Source texts of formatted documents –
**********
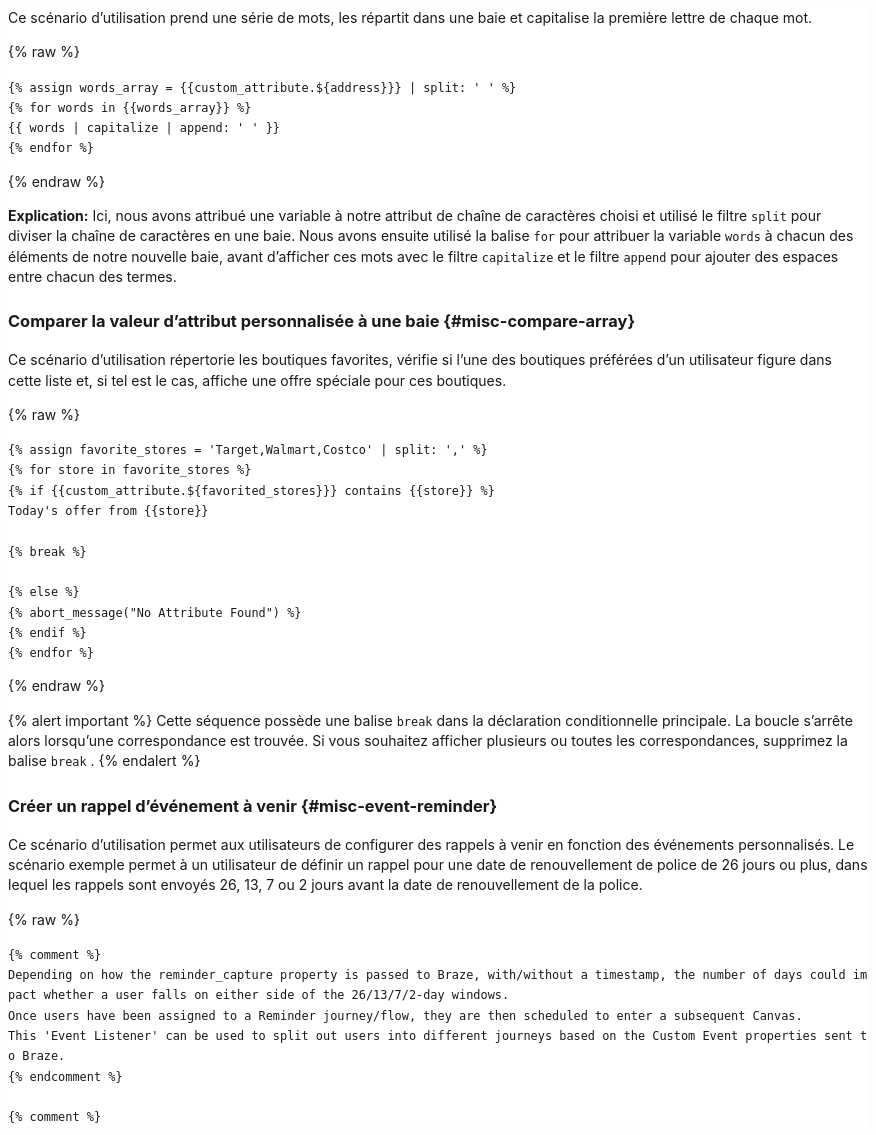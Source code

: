 Ce scénario d’utilisation prend une série de mots, les répartit dans une baie et capitalise la première lettre de chaque mot.

{% raw %}
```liquid
{% assign words_array = {{custom_attribute.${address}}} | split: ' ' %}
{% for words in {{words_array}} %}
{{ words | capitalize | append: ' ' }}
{% endfor %} 
```
{% endraw %}

**Explication:** Ici, nous avons attribué une variable à notre attribut de chaîne de caractères choisi et utilisé le filtre `split` pour diviser la chaîne de caractères en une baie. Nous avons ensuite utilisé la balise `for` pour attribuer la variable `words` à chacun des éléments de notre nouvelle baie, avant d’afficher ces mots avec le filtre `capitalize` et le filtre `append` pour ajouter des espaces entre chacun des termes.

### Comparer la valeur d’attribut personnalisée à une baie {#misc-compare-array}

Ce scénario d’utilisation répertorie les boutiques favorites, vérifie si l’une des boutiques préférées d’un utilisateur figure dans cette liste et, si tel est le cas, affiche une offre spéciale pour ces boutiques.

{% raw %}
```liquid
{% assign favorite_stores = 'Target,Walmart,Costco' | split: ',' %}
{% for store in favorite_stores %}
{% if {{custom_attribute.${favorited_stores}}} contains {{store}} %}
Today's offer from {{store}}

{% break %}

{% else %}
{% abort_message("No Attribute Found") %}
{% endif %}
{% endfor %}
```
{% endraw %}

{% alert important %} Cette séquence possède une balise `break` dans la déclaration conditionnelle principale. La boucle s’arrête alors lorsqu’une correspondance est trouvée. Si vous souhaitez afficher plusieurs ou toutes les correspondances, supprimez la balise `break` . {% endalert %}

### Créer un rappel d’événement à venir {#misc-event-reminder}

Ce scénario d’utilisation permet aux utilisateurs de configurer des rappels à venir en fonction des événements personnalisés. Le scénario exemple permet à un utilisateur de définir un rappel pour une date de renouvellement de police de 26 jours ou plus, dans lequel les rappels sont envoyés 26, 13, 7 ou 2 jours avant la date de renouvellement de la police.

{% raw %}
```liquid
{% comment %}
Depending on how the reminder_capture property is passed to Braze, with/without a timestamp, the number of days could impact whether a user falls on either side of the 26/13/7/2-day windows.
Once users have been assigned to a Reminder journey/flow, they are then scheduled to enter a subsequent Canvas.
This 'Event Listener' can be used to split out users into different journeys based on the Custom Event properties sent to Braze.
{% endcomment %}

{% comment %}
```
**********
TRY IT – State the number of lines in the data above that include the word "users", leaving out any other words.

WORKED SOLUTION – 2